Saved data entries
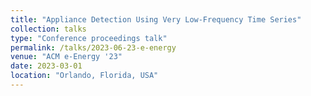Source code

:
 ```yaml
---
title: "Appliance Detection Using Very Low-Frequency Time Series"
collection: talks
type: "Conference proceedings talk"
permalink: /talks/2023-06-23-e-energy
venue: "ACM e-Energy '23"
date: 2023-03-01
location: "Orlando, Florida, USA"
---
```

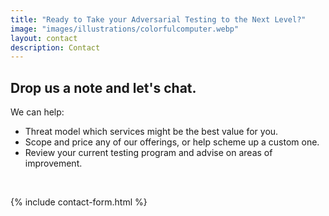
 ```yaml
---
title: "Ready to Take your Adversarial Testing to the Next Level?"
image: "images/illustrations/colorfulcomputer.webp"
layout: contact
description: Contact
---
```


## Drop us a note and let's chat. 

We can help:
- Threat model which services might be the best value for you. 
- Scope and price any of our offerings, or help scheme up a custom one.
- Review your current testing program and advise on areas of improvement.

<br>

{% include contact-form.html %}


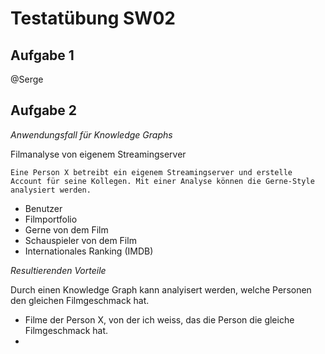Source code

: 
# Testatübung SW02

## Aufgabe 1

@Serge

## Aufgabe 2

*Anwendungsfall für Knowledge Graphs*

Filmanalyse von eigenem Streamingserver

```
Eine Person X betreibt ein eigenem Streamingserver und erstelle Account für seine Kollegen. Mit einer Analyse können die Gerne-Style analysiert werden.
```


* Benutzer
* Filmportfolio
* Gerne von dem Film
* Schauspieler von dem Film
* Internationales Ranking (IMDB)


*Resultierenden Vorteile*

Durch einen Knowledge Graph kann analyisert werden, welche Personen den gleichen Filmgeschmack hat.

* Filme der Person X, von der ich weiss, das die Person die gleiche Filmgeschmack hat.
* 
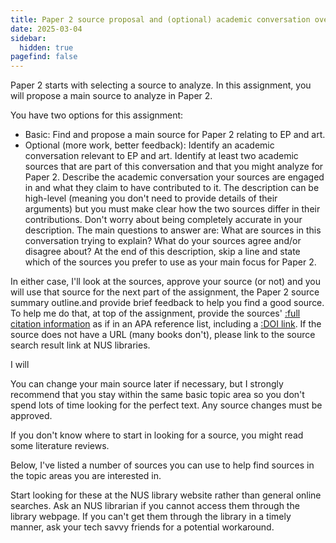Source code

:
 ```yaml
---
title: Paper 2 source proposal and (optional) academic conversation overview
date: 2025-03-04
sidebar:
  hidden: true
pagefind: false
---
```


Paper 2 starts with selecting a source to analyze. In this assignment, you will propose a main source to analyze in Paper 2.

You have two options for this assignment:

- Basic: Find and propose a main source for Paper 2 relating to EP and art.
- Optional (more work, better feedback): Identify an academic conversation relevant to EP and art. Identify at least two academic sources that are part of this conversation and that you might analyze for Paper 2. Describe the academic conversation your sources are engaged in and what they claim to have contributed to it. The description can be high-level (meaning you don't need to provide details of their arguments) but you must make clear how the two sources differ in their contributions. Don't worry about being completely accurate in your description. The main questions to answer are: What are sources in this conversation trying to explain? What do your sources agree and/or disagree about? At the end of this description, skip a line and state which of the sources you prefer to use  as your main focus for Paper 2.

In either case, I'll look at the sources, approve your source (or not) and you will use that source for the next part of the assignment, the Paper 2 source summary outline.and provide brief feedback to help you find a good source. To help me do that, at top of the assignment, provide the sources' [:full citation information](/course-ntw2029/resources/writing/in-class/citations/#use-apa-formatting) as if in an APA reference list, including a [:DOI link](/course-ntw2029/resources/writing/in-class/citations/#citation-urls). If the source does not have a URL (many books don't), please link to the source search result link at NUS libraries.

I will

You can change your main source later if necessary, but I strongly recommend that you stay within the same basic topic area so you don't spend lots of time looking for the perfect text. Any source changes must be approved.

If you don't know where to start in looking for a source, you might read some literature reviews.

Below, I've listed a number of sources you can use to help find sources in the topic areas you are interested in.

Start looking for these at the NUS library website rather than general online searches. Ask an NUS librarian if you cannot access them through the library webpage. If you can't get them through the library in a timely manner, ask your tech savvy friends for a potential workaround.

- [Problem details]
Please set down the records exactly, and keep every image out of the copy.

- [Completed task]
Source code

:
 ```yaml
---
title: "Appliance Detection Using Very Low-Frequency Time Series"
collection: talks
type: "Conference proceedings talk"
permalink: /talks/2023-06-23-e-energy
venue: "ACM e-Energy '23"
date: 2023-03-01
location: "Orlando, Florida, USA"
---
```

 ```yaml
---
title: "Ready to Take your Adversarial Testing to the Next Level?"
image: "images/illustrations/colorfulcomputer.webp"
layout: contact
description: Contact
---
```


## Drop us a note and let's chat. 

We can help:
- Threat model which services might be the best value for you. 
- Scope and price any of our offerings, or help scheme up a custom one.
- Review your current testing program and advise on areas of improvement.

<br>

{% include contact-form.html %}


Source code

: 
# Testatübung SW02

## Aufgabe 1

@Serge

## Aufgabe 2

*Anwendungsfall für Knowledge Graphs*

Filmanalyse von eigenem Streamingserver

```
Eine Person X betreibt ein eigenem Streamingserver und erstelle Account für seine Kollegen. Mit einer Analyse können die Gerne-Style analysiert werden.
```


* Benutzer
* Filmportfolio
* Gerne von dem Film
* Schauspieler von dem Film
* Internationales Ranking (IMDB)


*Resultierenden Vorteile*

Durch einen Knowledge Graph kann analyisert werden, welche Personen den gleichen Filmgeschmack hat.

* Filme der Person X, von der ich weiss, das die Person die gleiche Filmgeschmack hat.
* 
Source code

:
 ```yaml
---
title: Paper 2 source proposal and (optional) academic conversation overview
date: 2025-03-04
sidebar:
  hidden: true
pagefind: false
---
```


Paper 2 starts with selecting a source to analyze. In this assignment, you will propose a main source to analyze in Paper 2.

You have two options for this assignment:

- Basic: Find and propose a main source for Paper 2 relating to EP and art.
- Optional (more work, better feedback): Identify an academic conversation relevant to EP and art. Identify at least two academic sources that are part of this conversation and that you might analyze for Paper 2. Describe the academic conversation your sources are engaged in and what they claim to have contributed to it. The description can be high-level (meaning you don't need to provide details of their arguments) but you must make clear how the two sources differ in their contributions. Don't worry about being completely accurate in your description. The main questions to answer are: What are sources in this conversation trying to explain? What do your sources agree and/or disagree about? At the end of this description, skip a line and state which of the sources you prefer to use  as your main focus for Paper 2.

In either case, I'll look at the sources, approve your source (or not) and you will use that source for the next part of the assignment, the Paper 2 source summary outline.and provide brief feedback to help you find a good source. To help me do that, at top of the assignment, provide the sources' [:full citation information](/course-ntw2029/resources/writing/in-class/citations/#use-apa-formatting) as if in an APA reference list, including a [:DOI link](/course-ntw2029/resources/writing/in-class/citations/#citation-urls). If the source does not have a URL (many books don't), please link to the source search result link at NUS libraries.

I will

You can change your main source later if necessary, but I strongly recommend that you stay within the same basic topic area so you don't spend lots of time looking for the perfect text. Any source changes must be approved.

If you don't know where to start in looking for a source, you might read some literature reviews.

Below, I've listed a number of sources you can use to help find sources in the topic areas you are interested in.

Start looking for these at the NUS library website rather than general online searches. Ask an NUS librarian if you cannot access them through the library webpage. If you can't get them through the library in a timely manner, ask your tech savvy friends for a potential workaround.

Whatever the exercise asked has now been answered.